China Holds LPR Steady for Seventh Straight Month in December; Cuts Possible Next Year, Analyst Says(Yicai) Dec. 22 -- China’s central bank kept both the one-year and over-five-year loan prime rates unchanged this month for the seventh consecutive month. The benchmark lending rates, which are already at a historic low, could fall further next year, a researcher said.
The one-year LPR, a key reference for consumer and corporate loans, was held at 3 percent, and the over-five-year LPR, which guides mortgage rates, remained at 3.5 percent, the People’s Bank of China said today.
The two main factors that kept the LPRs flat this month are the fact that policy interest rates remain steady and that banks’ net interest margin, which is the difference between the interest a bank earns on its loans and investments and the interest it pays on deposits and other funding, continue to be squeezed.
If deposit rates and policy rates continue to fall in 2026, the LPR could stay mostly stable next year with a slight decrease, with more emphasis placed on targeted monetary policy tools, said Dong Ximiao, chief researcher of CMB-China Unicom Consumption Finance. There is still room for cuts to banks’ reserve requirement ratios cut and interest rates, though an RRR cut is more likely than a rate cut.
The fact that the PBOC kept the seven-day reverse repo rate unchanged means that the pricing basis for December’s LPR did not shift, signalling in advance that the LPR would remain unchanged for the month, said Wang Qing, chief macro analyst at Golden Credit Rating International. At the same time, with commercial banks’ net interest margins at record lows, LPR-quoting banks have little incentive to proactively lower the LPR.
The last time the PBOC adjusted the LPR was in May, when rates were cut by 10 basis points in line with a reduction in the reverse repo rate. Since then, the interest rate policy has remained stable.

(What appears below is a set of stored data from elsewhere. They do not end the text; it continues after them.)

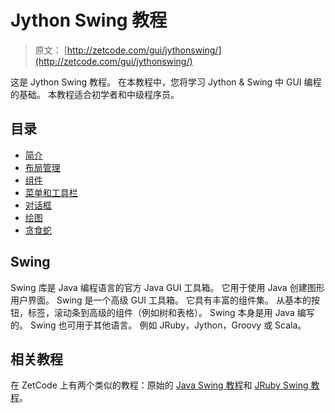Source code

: # Jython Swing 教程

> 原文： [http://zetcode.com/gui/jythonswing/](http://zetcode.com/gui/jythonswing/)

这是 Jython Swing 教程。 在本教程中，您将学习 Jython & Swing 中 GUI 编程的基础。 本教程适合初学者和中级程序员。

## 目录



*   [简介](introduction/)
*   [布局管理](layout/)
*   [组件](components/)
*   [菜单和工具栏](menustoolbars/)
*   [对话框](dialogs/)
*   [绘图](painting/)
*   [贪食蛇](nibbles/)



## Swing

Swing 库是 Java 编程语言的官方 Java GUI 工具箱。 它用于使用 Java 创建图形用户界面。 Swing 是一个高级 GUI 工具箱。 它具有丰富的组件集。 从基本的按钮，标签，滚动条到高级的组件（例如树和表格）。 Swing 本身是用 Java 编写的。 Swing 也可用于其他语言。 例如 JRuby，Jython，Groovy 或 Scala。

## 相关教程

在 ZetCode 上有两个类似的教程：原始的 [Java Swing 教程](/tutorials/javaswingtutorial/)和 [JRuby Swing 教程](/gui/jrubyswing/)。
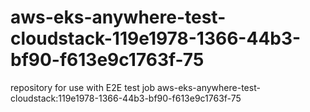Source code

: # aws-eks-anywhere-test-cloudstack-119e1978-1366-44b3-bf90-f613e9c1763f-75
repository for use with E2E test job aws-eks-anywhere-test-cloudstack:119e1978-1366-44b3-bf90-f613e9c1763f-75
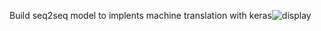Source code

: Build seq2seq model to implents machine translation with keras![display](https://github.com/guodalongplus/Machine-Learning/blob/master/Machine%20Translation/pic/1.png)
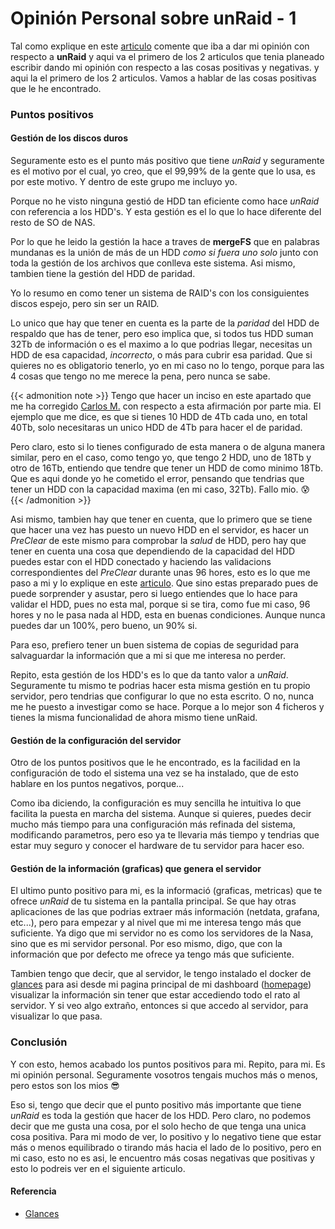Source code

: # Opinión Personal sobre unRaid - 1

Tal como explique en este [articulo](/2024-06-05-opinion-unraid) comente que iba a dar mi opinión con respecto a **unRaid** y aqui va el primero de los 2 articulos que tenia planeado escribir dando mi opinión con respecto a las cosas positivas y negativas.  y aqui la el primero de los 2 articulos. Vamos a hablar de las cosas positivas que le he encontrado.

<!--more-->

### Puntos positivos

#### Gestión de los discos duros
Seguramente esto es el punto más positivo que tiene *unRaid* y seguramente es el motivo por el cual, yo creo, que el 99,99% de la gente que lo usa, es por este motivo. Y dentro de este grupo me incluyo yo. 

Porque no he visto ninguna gestió de HDD tan eficiente como hace *unRaid* con referencia a los HDD's. Y esta gestión es el lo que lo hace diferente del resto de SO de NAS.

Por lo que he leido la gestión la hace a traves de **mergeFS** que en palabras mundanas es la unión de más de un HDD *como si fuera uno solo* junto con toda la gestión de los archivos que conlleva este sistema. Asi mismo, tambien tiene la gestión del HDD de paridad.

Yo lo resumo en como tener un sistema de RAID's con los consiguientes discos espejo, pero sin ser un RAID.

Lo unico que hay que tener en cuenta es la parte de la *paridad* del HDD de respaldo que has de tener, pero eso implica que, si todos tus HDD suman 32Tb de información o es el maximo a lo que podrias llegar, necesitas un HDD de esa capacidad, *incorrecto*, o más para cubrir esa paridad. Que si quieres no es obligatorio tenerlo, yo en mi caso no lo tengo, porque para las 4 cosas que tengo no me merece la pena, pero nunca se sabe.

{{< admonition note >}}
Tengo que hacer un inciso en este apartado que me ha corregido [Carlos M.](https://elblogdelazaro.org) con respecto a esta afirmación por parte mia. El ejemplo que me dice, es que si tienes 10 HDD de 4Tb cada uno, en total 40Tb, solo necesitaras un unico HDD de 4Tb para hacer el de paridad. 

Pero claro, esto si lo tienes configurado de esta manera o de alguna manera similar, pero en el caso, como tengo yo, que tengo 2 HDD, uno de 18Tb y otro de 16Tb, entiendo que tendre que tener un HDD de como minimo 18Tb. Que es aqui donde yo he cometido el error, pensando que tendrias que tener un HDD con la capacidad maxima (en mi caso, 32Tb). Fallo mio. 😰
{{< /admonition >}}

Asi mismo, tambien hay que tener en cuenta, que lo primero que se tiene que hacer una vez has puesto un nuevo HDD en el servidor, es hacer un *PreClear* de este mismo para comprobar la *salud* de HDD, pero hay que tener en cuenta una cosa que dependiendo de la capacidad del HDD puedes estar con el HDD conectado y haciendo las validacions correspondientes del *PreClear* durante unas 96 hores, esto es lo que me paso a mi y lo explique en este [articulo](/2024-03-07-cambiando-unraid). Que sino estas preparado pues de puede sorprender y asustar, pero si luego entiendes que lo hace para validar el HDD, pues no esta mal, porque si se tira, como fue mi caso, 96 hores y no le pasa nada al HDD, esta en buenas condiciones. Aunque nunca puedes dar un 100%, pero bueno, un 90% si.

Para eso, prefiero tener un buen sistema de copias de seguridad para salvaguardar la información que a mi si que me interesa no perder.

Repito, esta gestión de los HDD's es lo que da tanto valor a *unRaid*. Seguramente tu mismo te podrias hacer esta misma gestión en tu propio servidor, pero tendrias que configurar lo que no esta escrito. O no, nunca me he puesto a investigar como se hace. Porque a lo mejor son 4 ficheros y tienes la misma funcionalidad de ahora mismo tiene unRaid.

#### Gestión de la configuración del servidor
Otro de los puntos positivos que le he encontrado, es la facilidad en la configuración de todo el sistema una vez se ha instalado, que de esto hablare en los puntos negativos, porque...

Como iba diciendo, la configuración es muy sencilla he intuitiva lo que facilita la puesta en marcha del sistema. Aunque si quieres, puedes decir mucho más tiempo para una configuración más refinada del sistema, modificando parametros, pero eso ya te llevaria más tiempo y tendrias que estar muy seguro y conocer el hardware de tu servidor para hacer eso.

#### Gestión de la información (graficas) que genera el servidor
El ultimo punto positivo para mi, es la informació (graficas, metricas) que te ofrece *unRaid* de tu sistema en la pantalla principal. Se que hay otras aplicaciones de las que podrias extraer más información (netdata, grafana, etc...), pero para empezar y al nivel que mi me interesa tengo más que suficiente. Ya digo que mi servidor no es como los servidores de la Nasa, sino que es mi servidor personal. Por eso mismo, digo, que con la información que por defecto me ofrece ya tengo más que suficiente.

Tambien tengo que decir, que al servidor, le tengo instalado el docker de [glances](https://nicolargo.github.io/glances) para asi desde mi pagina principal de mi dashboard ([homepage](/2024-06-03-usando-homepage-2)) visualizar la información sin tener que estar accediendo todo el rato al servidor. Y si veo algo extraño, entonces si que accedo al servidor, para visualizar lo que pasa.

### Conclusión
Y con esto, hemos acabado los puntos positivos para mi. Repito, para mi. Es mi opinión personal. Seguramente vosotros tengais muchos más o menos, pero estos son los mios 😎

Eso si, tengo que decir que el punto positivo más importante que tiene *unRaid* es toda la gestión que hacer de los HDD. Pero claro, no podemos decir que me gusta una cosa, por el solo hecho de que tenga una unica cosa positiva. Para mi modo de ver, lo positivo y lo negativo tiene que estar más o menos equilibrado o tirando más hacia el lado de lo positivo, pero en mi caso, esto no es asi, le encuentro más cosas negativas que positivas y esto lo podreis ver en el siguiente articulo.
#### Referencia
- [Glances](https://nicolargo.github.io/glances)

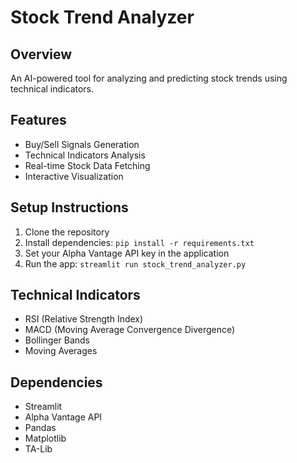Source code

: # Stock Trend Analyzer

## Overview
An AI-powered tool for analyzing and predicting stock trends using technical indicators.

## Features
- Buy/Sell Signals Generation
- Technical Indicators Analysis
- Real-time Stock Data Fetching
- Interactive Visualization

## Setup Instructions
1. Clone the repository
2. Install dependencies: `pip install -r requirements.txt`
3. Set your Alpha Vantage API key in the application
4. Run the app: `streamlit run stock_trend_analyzer.py`

## Technical Indicators
- RSI (Relative Strength Index)
- MACD (Moving Average Convergence Divergence)
- Bollinger Bands
- Moving Averages

## Dependencies
- Streamlit
- Alpha Vantage API
- Pandas
- Matplotlib
- TA-Lib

“Economic growth momentum weakened in the second half, but there is no doubt that China will meet its full-year growth target of around 5 percent this year,” Wang said. “There is little urgency to step up counter-cyclical adjustments before the end of the year, and monetary policy is maintaining a steady stance.”
The reality is that both financial and economic data are weak, said Ming Ming, chief economist of CITIC Securities. However, realistically speaking, although the Chinese yuan exchange rate is resilient and there is an ongoing interest rate cut cycle overseas, banks' net interest margins are still under huge pressure, so in the future, interest rate cut tools may be used more flexibly, depending on how lending recovers in the first quarter next year. Overall, the generally loose monetary policy environment remains unchanged.